A "summing" dict sums the value associated with each key, and adds keys as new ones are found.


As with a counting dict, we loop through data, using the dictionary to keep a tally as we encounter items.


state_sum = {}                     # initialize an empty dict

fh = open('revenue.csv')

for line in fh:

    items = line.split(',')          # ["Haddad's", 'PA', '239.50']
    state = items[1]                 # str, 'PA'
    value = float(items[2])          # float, 239.5

    if state not in state_sum:
        state_sum[state] = 0

    state_sum[state] = state_sum    [state] + value


print(state_sum)      # {'PA': 263.45, 'NJ': 265.4, 'NY': 133.16}

print("here is the sum for 'NY':  ")
print(state_sum['NY'])                 # 133.16

fh.close()




dictionary size with len()

len() counts the pairs in a dict.


mydict = {'a': 1, 'b': 2, 'c': 3}

print(len(mydict))                 # 3 (number of keys in dict)




sidebar: dict .get() method

This method may be used to retrieve a value without checking the dict to see if the key exists.


mydict = {'a': 1, 'b': 2, 'c': 3}

xx = mydict.get('a', 0)          # 1 (key exists so paired value is returned)

yy = mydict.get('zzz', 0)        # 0 (key does not exist so the
                                 #    default value is returned)

You may use any value as the default. This method is sometimes used as an alternative to testing for a key in a dict before reading it -- avoiding the KeyError exception that occurs when trying to read a nonexistent key.





sidebar: obtaining keys of a dict

The .keys() method gives access to the keys in a dict.


mydict = {'a': 1, 'b': 2, 'c': 3}

these_keys = mydict.keys()

for key in these_keys:
    print(key)

print(list(these_keys))            # ['a', 'c', 'b']




sidebar: obtaining values of a dict

The .values() method gives views on the dict.


mydict = {'a': 1, 'b': 2, 'c': 3}

values = list(mydict.values())     # [1, 2, 3]

if 'c' in mydict.values():
    print("'c' was found")

for value in mydict.values():
    print(value)

The values cannot be used to get the keys - it's a one-way lookup from the keys. However, we might want to check for membership in the values, or sort or sum the values, or some other less-used approach.





sidebar: using the dict .items() method

.items() gives key/value pairs as 2-item tuples.


mydict = {'a': 1, 'b': 2, 'c': 3}

print(list(mydict.items()))         # [('a', 1), ('c', 3), ('b', 2)]

for key, value in mydict.items():
    print(key, value)               # a 1
                                    # b 2
                                    # c 3

.items() is usually used as another approach for looping through a dict.

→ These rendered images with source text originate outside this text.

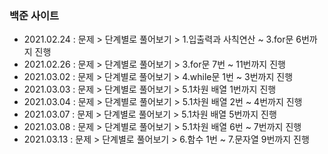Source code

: ### 백준 사이트
- 2021.02.24 : 문제 > 단계별로 풀어보기 > 1.입출력과 사칙연산 ~ 3.for문 6번까지 진행
- 2021.02.26 : 문제 > 단계별로 풀어보기 > 3.for문 7번 ~ 11번까지 진행
- 2021.03.02 : 문제 > 단계별로 풀어보기 > 4.while문 1번 ~ 3번까지 진행
- 2021.03.03 : 문제 > 단계별로 풀어보기 > 5.1차원 배열 1번까지 진행
- 2021.03.04 : 문제 > 단계별로 풀어보기 > 5.1차원 배열 2번 ~ 4번까지 진행
- 2021.03.07 : 문제 > 단계별로 풀어보기 > 5.1차원 배열 5번까지 진행
- 2021.03.08 : 문제 > 단계별로 풀어보기 > 5.1차원 배열 6번 ~ 7번까지 진행
- 2021.03.13 : 문제 > 단계별로 풀어보기 > 6.함수 1번 ~ 7.문자열 9번까지 진행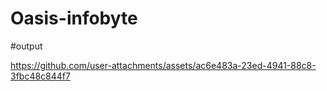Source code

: # Oasis-infobyte
#output



https://github.com/user-attachments/assets/ac6e483a-23ed-4941-88c8-3fbc48c844f7

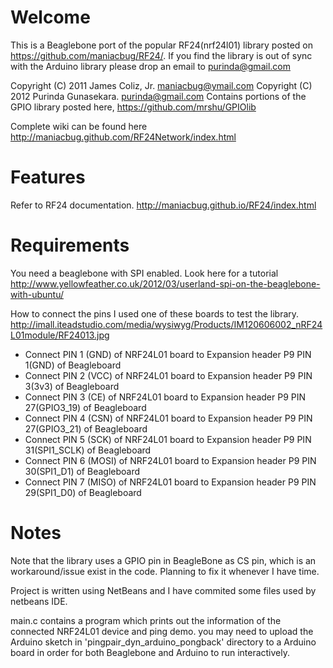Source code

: Welcome
==========
This is a Beaglebone port of the popular RF24(nrf24l01) library posted on https://github.com/maniacbug/RF24/. 
If you find the library is out of sync with the Arduino library please drop an email to purinda@gmail.com 

Copyright (C) 2011 James Coliz, Jr. <maniacbug@ymail.com>
Copyright (C) 2012 Purinda Gunasekara. <purinda@gmail.com>
Contains portions of the GPIO library posted here,
https://github.com/mrshu/GPIOlib 

Complete wiki can be found here 
http://maniacbug.github.com/RF24Network/index.html 

Features
==========
Refer to RF24 documentation.
http://maniacbug.github.io/RF24/index.html

Requirements
==============
You need a beaglebone with SPI enabled. Look here for a tutorial http://www.yellowfeather.co.uk/2012/03/userland-spi-on-the-beaglebone-with-ubuntu/

How to connect the pins
I used one of these boards to test the library. http://imall.iteadstudio.com/media/wysiwyg/Products/IM120606002_nRF24L01module/RF24013.jpg

- Connect PIN 1 (GND) of NRF24L01 board to Expansion header P9 PIN 1(GND) of Beagleboard
- Connect PIN 2 (VCC) of NRF24L01 board to Expansion header P9 PIN 3(3v3) of Beagleboard
- Connect PIN 3 (CE) of NRF24L01 board to Expansion header P9 PIN 27(GPIO3_19) of Beagleboard
- Connect PIN 4 (CSN) of NRF24L01 board to Expansion header P9 PIN 27(GPIO3_21) of Beagleboard
- Connect PIN 5 (SCK) of NRF24L01 board to Expansion header P9 PIN 31(SPI1_SCLK) of Beagleboard
- Connect PIN 6 (MOSI) of NRF24L01 board to Expansion header P9 PIN 30(SPI1_D1) of Beagleboard
- Connect PIN 7 (MISO) of NRF24L01 board to Expansion header P9 PIN 29(SPI1_D0) of Beagleboard

Notes
======

Note that the library uses a GPIO pin in BeagleBone as CS pin, which is an workaround/issue exist in the code. Planning to fix it whenever I have time.

Project is written using NetBeans and I have commited some files used by netbeans IDE.

main.c contains a program which prints out the information of the connected NRF24L01 device and ping demo.
you may need to upload the Arduino sketch in 'pingpair_dyn_arduino_pongback' directory to a Arduino board in order for both Beaglebone and Arduino to run interactively.

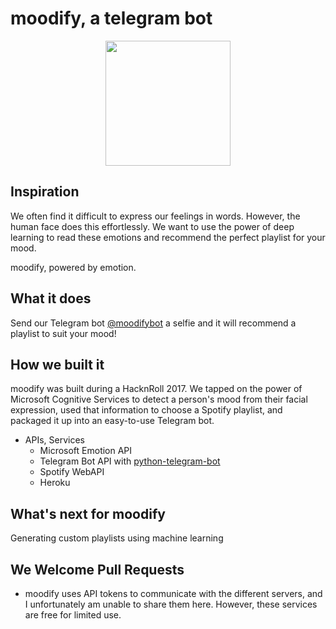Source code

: # moodify, a telegram bot

<p align="center">
 <img src="https://cloud.githubusercontent.com/assets/15007950/22197508/3ef75cc0-e18d-11e6-9752-fe481d10dbb2.jpg" width="200">
</p>

## Inspiration
We often find it difficult to express our feelings in words. However, the human face does this effortlessly. We want to use the power of deep learning to read these emotions and recommend the perfect playlist for your mood.

moodify, powered by emotion. 

## What it does
Send our Telegram bot [@moodifybot](telegram.me/moodifybot) a selfie and it will recommend a playlist to suit your mood!

## How we built it
moodify was built during a HacknRoll 2017. We tapped on the power of Microsoft Cognitive Services to detect a person's mood from their facial expression, used that information to choose a Spotify playlist, and packaged it up into an easy-to-use Telegram bot.

* APIs, Services
  * Microsoft Emotion API
  * Telegram Bot API with [python-telegram-bot](https://github.com/python-telegram-bot/python-telegram-bot)
  * Spotify WebAPI
  * Heroku

## What's next for moodify
Generating custom playlists using machine learning

## We Welcome Pull Requests
* moodify uses API tokens to communicate with the different servers, and I unfortunately am unable to share them here. However, these services are free for limited use.
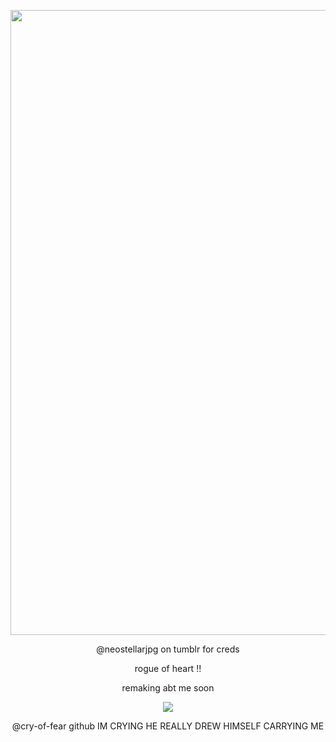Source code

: 
<p align="center">
<img src="https://i.postimg.cc/CKwJSWYC/Untitled446-20251101090447.png"width="1000px"   />
<p align="center">
@neostellarjpg on tumblr for creds
<p align="center">
rogue of heart !!
<p align="center"> 
remaking abt me soon
<p align="center">
<img src="https://i.postimg.cc/rmdrNdCj/SPOILER-IMG-7982-PNG.jpg"800px" />

<p align="center"> 
@cry-of-fear github IM CRYING HE REALLY DREW HIMSELF CARRYING ME

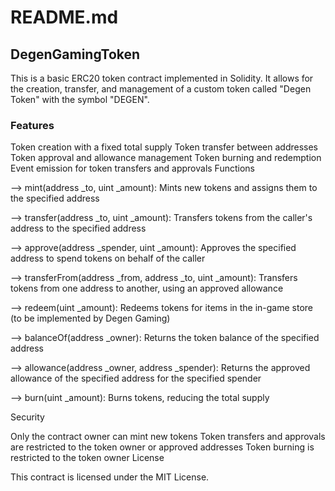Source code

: # README.md

## DegenGamingToken
This is a basic ERC20 token contract implemented in Solidity. It allows for the creation, transfer, and management of a custom token called "Degen Token" with the symbol "DEGEN".

### Features

Token creation with a fixed total supply
Token transfer between addresses
Token approval and allowance management
Token burning and redemption
Event emission for token transfers and approvals
Functions

--> mint(address _to, uint _amount): Mints new tokens and assigns them to the specified address


--> transfer(address _to, uint _amount): Transfers tokens from the caller's address to the specified address


--> approve(address _spender, uint _amount): Approves the specified address to spend tokens on behalf of the caller


--> transferFrom(address _from, address _to, uint _amount): Transfers tokens from one address to another, using an approved allowance


--> redeem(uint _amount): Redeems tokens for items in the in-game store (to be implemented by Degen Gaming)


--> balanceOf(address _owner): Returns the token balance of the specified address


--> allowance(address _owner, address _spender): Returns the approved allowance of the specified address for the specified spender


--> burn(uint _amount): Burns tokens, reducing the total supply


Security

Only the contract owner can mint new tokens
Token transfers and approvals are restricted to the token owner or approved addresses
Token burning is restricted to the token owner
License

This contract is licensed under the MIT License.
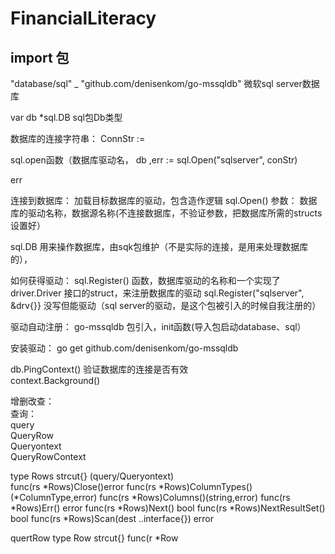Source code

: # FinancialLiteracy

## import 包
"database/sql"
_ "github.com/denisenkom/go-mssqldb" 微软sql server数据库


var db *sql.DB sql包Db类型

数据库的连接字符串： ConnStr :=

sql.open函数（数据库驱动名，
db ,err := sql.Open("sqlserver", conStr)

err

连接到数据库：
加载目标数据库的驱动，包含造作逻辑
sql.Open() 参数： 数据库的驱动名称，数据源名称(不连接数据库，不验证参数，把数据库所需的structs设置好）

sql.DB 用来操作数据库，由sqk包维护（不是实际的连接，是用来处理数据库的），

如何获得驱动：
sql.Register() 函数，数据库驱动的名称和一个实现了driver.Driver 接口的struct，来注册数据库的驱动
sql.Register("sqlserver", &drv{}} 没写但能驱动（sql server的驱动，是这个包被引入的时候自我注册的）

驱动自动注册：
go-mssqldb 包引入，init函数(导入包启动database、sql）

安装驱动： go get github.com/denisenkom/go-mssqldb  


db.PingContext() 验证数据库的连接是否有效  
context.Background()

增删改查：  
查询：  
query  
QueryRow  
Queryontext  
QueryRowContext  

type Rows strcut{} (query/Queryontext)  
func(rs *Rows)Close()error
func(rs *Rows)ColumnTypes()(*ColumnType,error)
func(rs *Rows)Columns()(string,error)
func(rs *Rows)Err() error
func(rs *Rows)Next() bool
func(rs *Rows)NextResultSet() bool
func(rs *Rows)Scan(dest ..interface{}) error

quertRow
type Row strcut{}
func(r *Row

With each iteration for 'for', or each item when converted to a list, we see a 2-item tuple. The first item is a key, and the second a value. When looping with 'for', since each iteration produces a 2-item (key/value) tuple, we can assign the key and value to variable names and use them immediately, rather than resorting to subscripting. This is usually easier and it is also more efficient.





sidebar: working with dict items()

dict items() can give us a list of 2-item tuples. dict() can convert this list back to a dictionary.


mydict = {'a': 1, 'b': 2, 'c': 3}
these_items = list(mydict.items())    # [('a', 1), ('c', 3), ('b', 2)]

newdict = dict(these_items)

print(newdict)                        # {'a': 1, 'b': 2, 'c': 3}

2-item tuples can be sorted and sliced, so they are a handy alternate structure.





sidebar: converting parallel lists to tuples

zip() zips up parallel lists into tuples; dict() can convert this to dict.


list1 = ['a', 'b', 'c', 'd']
list2 = [ 1,   2,   3,   4 ]

tupes = list(zip(list1, list2))

print(tupes)          # [('a', 1), ('b', 2), ('c', 3), ('d', 4)]
print(dict(tupes))    # {'a': 1,    'b': 2,   'c': 3,   'd': 4}

Occasionally we are faced with two lists that relate to each other one a 1-to-1 basis... or, we sometimes even shape our data into this form. Paralell lists like these can be zipped into multi-item tuples.





[pr]